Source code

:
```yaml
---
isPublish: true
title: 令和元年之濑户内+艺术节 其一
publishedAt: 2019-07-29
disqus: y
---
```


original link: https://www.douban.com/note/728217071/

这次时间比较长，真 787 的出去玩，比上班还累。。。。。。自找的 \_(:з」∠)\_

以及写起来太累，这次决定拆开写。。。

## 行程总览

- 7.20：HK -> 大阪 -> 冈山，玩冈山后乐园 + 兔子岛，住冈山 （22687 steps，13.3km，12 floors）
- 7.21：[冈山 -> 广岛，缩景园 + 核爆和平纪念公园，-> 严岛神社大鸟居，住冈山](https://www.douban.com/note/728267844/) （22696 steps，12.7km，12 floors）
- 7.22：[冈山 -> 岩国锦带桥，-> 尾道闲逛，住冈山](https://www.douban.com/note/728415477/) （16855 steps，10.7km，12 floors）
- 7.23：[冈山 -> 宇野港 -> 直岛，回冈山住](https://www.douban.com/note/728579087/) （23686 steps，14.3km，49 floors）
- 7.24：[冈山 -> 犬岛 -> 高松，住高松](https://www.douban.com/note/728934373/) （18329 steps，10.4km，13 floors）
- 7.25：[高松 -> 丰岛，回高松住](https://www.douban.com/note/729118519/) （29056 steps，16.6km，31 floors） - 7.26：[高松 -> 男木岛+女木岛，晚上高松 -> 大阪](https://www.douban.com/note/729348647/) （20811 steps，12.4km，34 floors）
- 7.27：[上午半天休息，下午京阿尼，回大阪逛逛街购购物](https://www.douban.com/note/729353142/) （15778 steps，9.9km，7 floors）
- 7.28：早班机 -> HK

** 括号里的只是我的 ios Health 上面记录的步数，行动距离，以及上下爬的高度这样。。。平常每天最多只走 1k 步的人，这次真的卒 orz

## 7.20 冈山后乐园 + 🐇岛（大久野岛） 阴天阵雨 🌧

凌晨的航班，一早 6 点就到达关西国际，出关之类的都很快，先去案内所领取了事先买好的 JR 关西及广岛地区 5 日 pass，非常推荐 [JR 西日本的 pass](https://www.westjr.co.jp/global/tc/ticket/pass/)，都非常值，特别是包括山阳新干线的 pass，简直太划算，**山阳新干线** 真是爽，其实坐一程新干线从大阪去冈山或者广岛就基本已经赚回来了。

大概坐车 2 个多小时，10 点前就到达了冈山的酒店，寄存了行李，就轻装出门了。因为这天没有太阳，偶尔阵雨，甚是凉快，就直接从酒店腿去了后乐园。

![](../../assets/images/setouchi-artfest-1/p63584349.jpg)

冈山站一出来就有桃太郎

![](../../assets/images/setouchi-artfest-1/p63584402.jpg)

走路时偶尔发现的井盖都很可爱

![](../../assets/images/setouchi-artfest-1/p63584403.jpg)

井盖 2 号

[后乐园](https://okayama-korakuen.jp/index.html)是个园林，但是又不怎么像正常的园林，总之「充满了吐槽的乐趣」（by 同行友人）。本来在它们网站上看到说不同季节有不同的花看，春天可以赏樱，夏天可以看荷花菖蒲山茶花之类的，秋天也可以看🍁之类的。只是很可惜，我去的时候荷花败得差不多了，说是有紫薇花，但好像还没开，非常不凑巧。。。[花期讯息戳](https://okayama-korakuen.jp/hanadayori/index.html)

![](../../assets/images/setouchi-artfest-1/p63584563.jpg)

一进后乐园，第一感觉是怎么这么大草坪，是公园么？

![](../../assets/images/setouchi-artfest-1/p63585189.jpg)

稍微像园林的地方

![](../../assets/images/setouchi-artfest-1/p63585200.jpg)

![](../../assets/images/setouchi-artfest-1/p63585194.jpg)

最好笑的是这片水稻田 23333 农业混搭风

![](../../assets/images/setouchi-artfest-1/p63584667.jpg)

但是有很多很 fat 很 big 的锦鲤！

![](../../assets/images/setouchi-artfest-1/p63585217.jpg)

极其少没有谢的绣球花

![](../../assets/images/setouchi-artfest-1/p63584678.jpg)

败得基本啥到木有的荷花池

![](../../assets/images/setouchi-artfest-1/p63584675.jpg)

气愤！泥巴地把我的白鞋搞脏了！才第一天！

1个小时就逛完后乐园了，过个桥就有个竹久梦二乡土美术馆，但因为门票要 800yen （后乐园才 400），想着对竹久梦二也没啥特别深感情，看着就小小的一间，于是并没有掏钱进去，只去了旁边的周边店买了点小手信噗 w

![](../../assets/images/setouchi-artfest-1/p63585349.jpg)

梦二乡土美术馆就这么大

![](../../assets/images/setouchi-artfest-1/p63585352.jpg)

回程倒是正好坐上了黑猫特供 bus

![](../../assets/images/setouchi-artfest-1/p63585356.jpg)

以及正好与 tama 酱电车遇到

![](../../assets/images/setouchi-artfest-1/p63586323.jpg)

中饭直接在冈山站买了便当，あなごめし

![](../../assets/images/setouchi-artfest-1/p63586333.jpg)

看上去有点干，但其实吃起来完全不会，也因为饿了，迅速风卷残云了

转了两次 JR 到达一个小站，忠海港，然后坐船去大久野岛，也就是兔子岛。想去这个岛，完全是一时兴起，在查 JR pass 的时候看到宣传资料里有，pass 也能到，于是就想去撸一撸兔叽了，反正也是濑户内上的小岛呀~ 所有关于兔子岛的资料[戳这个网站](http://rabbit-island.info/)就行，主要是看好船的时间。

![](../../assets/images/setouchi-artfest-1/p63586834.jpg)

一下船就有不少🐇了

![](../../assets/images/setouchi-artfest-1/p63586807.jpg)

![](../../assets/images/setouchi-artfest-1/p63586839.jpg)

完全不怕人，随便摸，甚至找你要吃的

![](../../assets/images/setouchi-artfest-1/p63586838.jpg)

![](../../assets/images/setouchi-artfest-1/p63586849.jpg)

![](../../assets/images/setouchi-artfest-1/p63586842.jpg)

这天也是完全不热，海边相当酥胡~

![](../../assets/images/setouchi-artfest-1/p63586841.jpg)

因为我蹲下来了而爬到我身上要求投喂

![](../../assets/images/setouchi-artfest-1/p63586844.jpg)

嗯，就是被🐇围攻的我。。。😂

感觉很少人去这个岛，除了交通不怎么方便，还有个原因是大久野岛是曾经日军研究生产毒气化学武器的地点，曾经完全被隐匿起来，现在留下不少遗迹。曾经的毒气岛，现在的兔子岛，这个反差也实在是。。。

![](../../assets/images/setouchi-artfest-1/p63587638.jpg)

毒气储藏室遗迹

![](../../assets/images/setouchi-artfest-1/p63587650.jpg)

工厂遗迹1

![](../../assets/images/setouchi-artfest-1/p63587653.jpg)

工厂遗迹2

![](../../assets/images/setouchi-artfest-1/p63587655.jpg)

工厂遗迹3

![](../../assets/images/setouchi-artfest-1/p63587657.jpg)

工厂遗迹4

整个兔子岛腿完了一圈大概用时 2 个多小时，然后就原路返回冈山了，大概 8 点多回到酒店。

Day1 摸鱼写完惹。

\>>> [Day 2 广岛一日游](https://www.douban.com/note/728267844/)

......

What you are asked to do – What you should output is every line of the records above, from the first through the line containing "最好笑的是这片水稻田 23333 农业混搭风", unchanged.

Your solution –
Source code

:
```yaml
---
isPublish: true
title: 令和元年之濑户内+艺术节 其一
publishedAt: 2019-07-29
disqus: y
---
```


original link: https://www.douban.com/note/728217071/

这次时间比较长，真 787 的出去玩，比上班还累。。。。。。自找的 \_(:з」∠)\_

以及写起来太累，这次决定拆开写。。。

## 行程总览

- 7.20：HK -> 大阪 -> 冈山，玩冈山后乐园 + 兔子岛，住冈山 （22687 steps，13.3km，12 floors）
- 7.21：[冈山 -> 广岛，缩景园 + 核爆和平纪念公园，-> 严岛神社大鸟居，住冈山](https://www.douban.com/note/728267844/) （22696 steps，12.7km，12 floors）
- 7.22：[冈山 -> 岩国锦带桥，-> 尾道闲逛，住冈山](https://www.douban.com/note/728415477/) （16855 steps，10.7km，12 floors）
- 7.23：[冈山 -> 宇野港 -> 直岛，回冈山住](https://www.douban.com/note/728579087/) （23686 steps，14.3km，49 floors）
- 7.24：[冈山 -> 犬岛 -> 高松，住高松](https://www.douban.com/note/728934373/) （18329 steps，10.4km，13 floors）
- 7.25：[高松 -> 丰岛，回高松住](https://www.douban.com/note/729118519/) （29056 steps，16.6km，31 floors） - 7.26：[高松 -> 男木岛+女木岛，晚上高松 -> 大阪](https://www.douban.com/note/729348647/) （20811 steps，12.4km，34 floors）
- 7.27：[上午半天休息，下午京阿尼，回大阪逛逛街购购物](https://www.douban.com/note/729353142/) （15778 steps，9.9km，7 floors）
- 7.28：早班机 -> HK

** 括号里的只是我的 ios Health 上面记录的步数，行动距离，以及上下爬的高度这样。。。平常每天最多只走 1k 步的人，这次真的卒 orz

## 7.20 冈山后乐园 + 🐇岛（大久野岛） 阴天阵雨 🌧

凌晨的航班，一早 6 点就到达关西国际，出关之类的都很快，先去案内所领取了事先买好的 JR 关西及广岛地区 5 日 pass，非常推荐 [JR 西日本的 pass](https://www.westjr.co.jp/global/tc/ticket/pass/)，都非常值，特别是包括山阳新干线的 pass，简直太划算，**山阳新干线** 真是爽，其实坐一程新干线从大阪去冈山或者广岛就基本已经赚回来了。

大概坐车 2 个多小时，10 点前就到达了冈山的酒店，寄存了行李，就轻装出门了。因为这天没有太阳，偶尔阵雨，甚是凉快，就直接从酒店腿去了后乐园。

![](../../assets/images/setouchi-artfest-1/p63584349.jpg)

冈山站一出来就有桃太郎

![](../../assets/images/setouchi-artfest-1/p63584402.jpg)

走路时偶尔发现的井盖都很可爱

![](../../assets/images/setouchi-artfest-1/p63584403.jpg)

井盖 2 号

[后乐园](https://okayama-korakuen.jp/index.html)是个园林，但是又不怎么像正常的园林，总之「充满了吐槽的乐趣」（by 同行友人）。本来在它们网站上看到说不同季节有不同的花看，春天可以赏樱，夏天可以看荷花菖蒲山茶花之类的，秋天也可以看🍁之类的。只是很可惜，我去的时候荷花败得差不多了，说是有紫薇花，但好像还没开，非常不凑巧。。。[花期讯息戳](https://okayama-korakuen.jp/hanadayori/index.html)

![](../../assets/images/setouchi-artfest-1/p63584563.jpg)

一进后乐园，第一感觉是怎么这么大草坪，是公园么？

![](../../assets/images/setouchi-artfest-1/p63585189.jpg)

稍微像园林的地方

![](../../assets/images/setouchi-artfest-1/p63585200.jpg)

![](../../assets/images/setouchi-artfest-1/p63585194.jpg)

最好笑的是这片水稻田 23333 农业混搭风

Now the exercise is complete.